VW warns it has no future with German cuts

Volkswagen warned today it is doomed unless unionised workers at its loss-making German plants accept a restructuring programme…

Volkswagen warned today it is doomed unless unionised workers at its loss-making German plants accept a restructuring programme that entails cuts in costs and jobs.

"There is no alternative for our group," Chief Executive Bernd Pischetsrieder said, sticking to his hard line despite a boardroom split between shareholder representatives and labour leaders who have half the seats.

Finance chief Hans Dieter Poetsch underlined the importance of "ForMotion Plus", which aims to eliminate considerable productivity deficits, reorganise the company's non-core components business and reduce its overcapacities.

"Unless in particular the traditional German plants are restructured, no long-term future for the Volkswagen Group would be conceivable, even if all the other parts of the group reach their earnings targets," he said.

READ MORE

Substantial losses at its traditional western German VW plants, which have the highest labour costs in the industry, and an earnings collapse in its two key foreign markets, the United States and China, have kept the company reeling.

As a result, Mr Pischetsrieder said up to 20,000 jobs at its core VW brand are at risk over the next three years as Europe's largest carmaker strives to reach a pretax profit target of €5.1 billion to at least earn its cost of capital.

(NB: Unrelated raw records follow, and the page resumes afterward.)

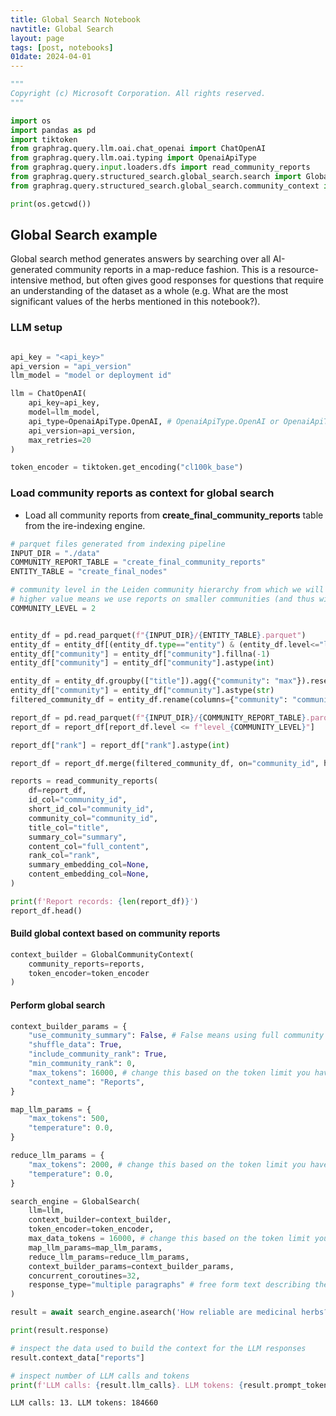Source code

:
 ```yaml
---
title: Global Search Notebook
navtitle: Global Search
layout: page
tags: [post, notebooks]
01date: 2024-04-01
---
```


```python
"""
Copyright (c) Microsoft Corporation. All rights reserved.
"""
```

```python
import os
import pandas as pd
import tiktoken
from graphrag.query.llm.oai.chat_openai import ChatOpenAI
from graphrag.query.llm.oai.typing import OpenaiApiType
from graphrag.query.input.loaders.dfs import read_community_reports
from graphrag.query.structured_search.global_search.search import GlobalSearch
from graphrag.query.structured_search.global_search.community_context import GlobalCommunityContext

print(os.getcwd())
```

## Global Search example

Global search method generates answers by searching over all AI-generated community reports in a map-reduce fashion. This is a resource-intensive method, but often gives good responses for questions that require an understanding of the dataset as a whole (e.g. What are the most significant values of the herbs mentioned in this notebook?).

### LLM setup

```python

api_key = "<api_key>"
api_version = "api_version"
llm_model = "model or deployment id"

llm = ChatOpenAI(
    api_key=api_key,
    model=llm_model,
    api_type=OpenaiApiType.OpenAI, # OpenaiApiType.OpenAI or OpenaiApiType.AzureOpenAI
    api_version=api_version,
    max_retries=20
)

token_encoder = tiktoken.get_encoding("cl100k_base")
```

### Load community reports as context for global search

- Load all community reports from **create_final_community_reports** table from the ire-indexing engine.

```python
# parquet files generated from indexing pipeline
INPUT_DIR = "./data"
COMMUNITY_REPORT_TABLE = "create_final_community_reports"
ENTITY_TABLE = "create_final_nodes"

# community level in the Leiden community hierarchy from which we will load the community reports
# higher value means we use reports on smaller communities (and thus will have more reports to query aga
COMMUNITY_LEVEL = 2

```

```python

entity_df = pd.read_parquet(f"{INPUT_DIR}/{ENTITY_TABLE}.parquet")
entity_df = entity_df[(entity_df.type=="entity") & (entity_df.level<="level_{COMMUNITY_LEVEL}")]
entity_df["community"] = entity_df["community"].fillna(-1)
entity_df["community"] = entity_df["community"].astype(int)

entity_df = entity_df.groupby(["title"]).agg({"community": "max"}).resetindex()
entity_df["community"] = entity_df["community"].astype(str)
filtered_community_df = entity_df.rename(columns={"community": "community_id"})["community_id"].drop_duplicates()

report_df = pd.read_parquet(f"{INPUT_DIR}/{COMMUNITY_REPORT_TABLE}.parquet")
report_df = report_df[report_df.level <= f"level_{COMMUNITY_LEVEL}"]

report_df["rank"] = report_df["rank"].astype(int)

report_df = report_df.merge(filtered_community_df, on="community_id", how="inner")

reports = read_community_reports(
    df=report_df,
    id_col="community_id",
    short_id_col="community_id",
    community_col="community_id",
    title_col="title",
    summary_col="summary",
    content_col="full_content",
    rank_col="rank",
    summary_embedding_col=None,
    content_embedding_col=None,
)

print(f'Report records: {len(report_df)}')
report_df.head()
```

#### Build global context based on community reports

```python
context_builder = GlobalCommunityContext(
    community_reports=reports,
    token_encoder=token_encoder
)
```

#### Perform global search

```python
context_builder_params = {
    "use_community_summary": False, # False means using full community reports. True means using community short summaries.
    "shuffle_data": True,
    "include_community_rank": True,
    "min_community_rank": 0,
    "max_tokens": 16000, # change this based on the token limit you have on your model (if you are using a model with 8k limit, a good setting could be 5000)
    "context_name": "Reports",
}

map_llm_params = {
    "max_tokens": 500,
    "temperature": 0.0,
}

reduce_llm_params = {
    "max_tokens": 2000, # change this based on the token limit you have on your model (if you are using a model with 8k limit, a good setting could be 1000-1500)
    "temperature": 0.0,
}
```

```python
search_engine = GlobalSearch(
    llm=llm,
    context_builder=context_builder,
    token_encoder=token_encoder,
    max_data_tokens = 16000, # change this based on the token limit you have on your model (if you are using a model with 8k limit, a good setting could be 5000)
    map_llm_params=map_llm_params,
    reduce_llm_params=reduce_llm_params,
    context_builder_params=context_builder_params,
    concurrent_coroutines=32,
    response_type="multiple paragraphs" # free form text describing the response type and format, can be anything, e.g. prioritized list, single paragraph, multiple paragraphs, multiple-page report
)
```

```python
result = await search_engine.asearch('How reliable are medicinal herbs?​')

print(result.response)
```

```python
# inspect the data used to build the context for the LLM responses
result.context_data["reports"]
```

```python
# inspect number of LLM calls and tokens
print(f'LLM calls: {result.llm_calls}. LLM tokens: {result.prompt_tokens}')
```

    LLM calls: 13. LLM tokens: 184660
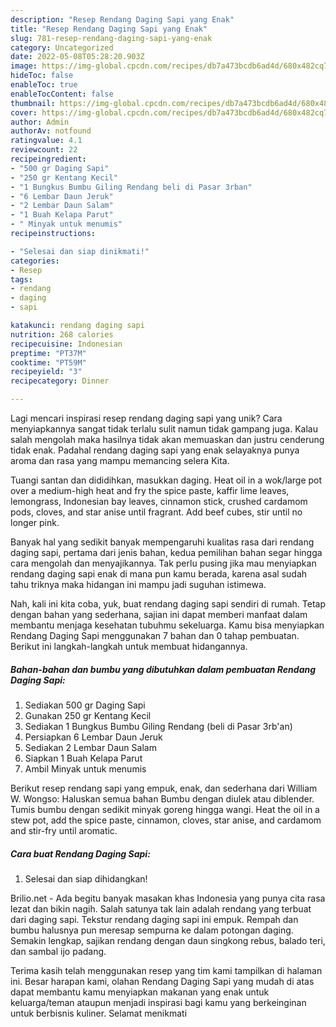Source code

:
 ```yaml
---
description: "Resep Rendang Daging Sapi yang Enak"
title: "Resep Rendang Daging Sapi yang Enak"
slug: 781-resep-rendang-daging-sapi-yang-enak
category: Uncategorized
date: 2022-05-08T05:28:20.903Z
image: https://img-global.cpcdn.com/recipes/db7a473bcdb6ad4d/680x482cq70/rendang-daging-sapi-foto-resep-utama.jpg
hideToc: false
enableToc: true
enableTocContent: false
thumbnail: https://img-global.cpcdn.com/recipes/db7a473bcdb6ad4d/680x482cq70/rendang-daging-sapi-foto-resep-utama.jpg
cover: https://img-global.cpcdn.com/recipes/db7a473bcdb6ad4d/680x482cq70/rendang-daging-sapi-foto-resep-utama.jpg
author: Admin
authorAv: notfound
ratingvalue: 4.1
reviewcount: 22
recipeingredient:
- "500 gr Daging Sapi"
- "250 gr Kentang Kecil"
- "1 Bungkus Bumbu Giling Rendang beli di Pasar 3rban"
- "6 Lembar Daun Jeruk"
- "2 Lembar Daun Salam"
- "1 Buah Kelapa Parut"
- " Minyak untuk menumis"
recipeinstructions:

- "Selesai dan siap dinikmati!"
categories:
- Resep
tags:
- rendang
- daging
- sapi

katakunci: rendang daging sapi 
nutrition: 268 calories
recipecuisine: Indonesian
preptime: "PT37M"
cooktime: "PT59M"
recipeyield: "3"
recipecategory: Dinner

---
```





Lagi mencari inspirasi resep rendang daging sapi yang unik? Cara menyiapkannya sangat tidak terlalu sulit namun tidak gampang juga. Kalau salah mengolah maka hasilnya tidak akan memuaskan dan justru cenderung tidak enak. Padahal rendang daging sapi yang enak selayaknya punya aroma dan rasa yang mampu memancing selera Kita.





Tuangi santan dan dididihkan, masukkan daging. Heat oil in a wok/large pot over a medium-high heat and fry the spice paste, kaffir lime leaves, lemongrass, Indonesian bay leaves, cinnamon stick, crushed cardamom pods, cloves, and star anise until fragrant. Add beef cubes, stir until no longer pink.

Banyak hal yang sedikit banyak mempengaruhi kualitas rasa dari rendang daging sapi, pertama dari jenis bahan, kedua pemilihan bahan segar hingga cara mengolah dan menyajikannya. Tak perlu pusing jika mau menyiapkan rendang daging sapi enak di mana pun kamu berada, karena asal sudah tahu triknya maka hidangan ini mampu jadi suguhan istimewa.






Nah, kali ini kita coba, yuk, buat rendang daging sapi sendiri di rumah. Tetap dengan bahan yang sederhana, sajian ini dapat memberi manfaat dalam membantu menjaga kesehatan tubuhmu sekeluarga. Kamu bisa menyiapkan Rendang Daging Sapi menggunakan 7 bahan dan 0 tahap pembuatan. Berikut ini langkah-langkah untuk membuat hidangannya.

<!--inarticleads1-->

##### Bahan-bahan dan bumbu yang dibutuhkan dalam pembuatan Rendang Daging Sapi:

1. Sediakan 500 gr Daging Sapi
1. Gunakan 250 gr Kentang Kecil
1. Sediakan 1 Bungkus Bumbu Giling Rendang (beli di Pasar 3rb&#39;an)
1. Persiapkan 6 Lembar Daun Jeruk
1. Sediakan 2 Lembar Daun Salam
1. Siapkan 1 Buah Kelapa Parut
1. Ambil  Minyak untuk menumis


Berikut resep rendang sapi yang empuk, enak, dan sederhana dari William W. Wongso: Haluskan semua bahan Bumbu dengan diulek atau diblender. Tumis bumbu dengan sedikit minyak goreng hingga wangi. Heat the oil in a stew pot, add the spice paste, cinnamon, cloves, star anise, and cardamom and stir-fry until aromatic. 

<!--inarticleads2-->

##### Cara buat Rendang Daging Sapi:


1. Selesai dan siap dihidangkan!

Brilio.net - Ada begitu banyak masakan khas Indonesia yang punya cita rasa lezat dan bikin nagih. Salah satunya tak lain adalah rendang yang terbuat dari daging sapi. Tekstur rendang daging sapi ini empuk. Rempah dan bumbu halusnya pun meresap sempurna ke dalam potongan daging. Semakin lengkap, sajikan rendang dengan daun singkong rebus, balado teri, dan sambal ijo padang. 

Terima kasih telah menggunakan resep yang tim kami tampilkan di halaman ini. Besar harapan kami, olahan Rendang Daging Sapi yang mudah di atas dapat membantu kamu menyiapkan makanan yang enak untuk keluarga/teman ataupun menjadi inspirasi bagi kamu yang berkeinginan untuk berbisnis kuliner. Selamat menikmati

After years of protecting western German jobs at all costs - by reducing working hours per week, for example - the VW CEO's blunt message has unleashed a backlash among the powerful labour leaders that have a say in extending his contract.

Chairman Ferdinand Piech said recently it remained open whether Mr Pischetsrieder would keep his job beyond next year, adding that he knew of no one that could survive the united opposition from its workers' representatives on the board.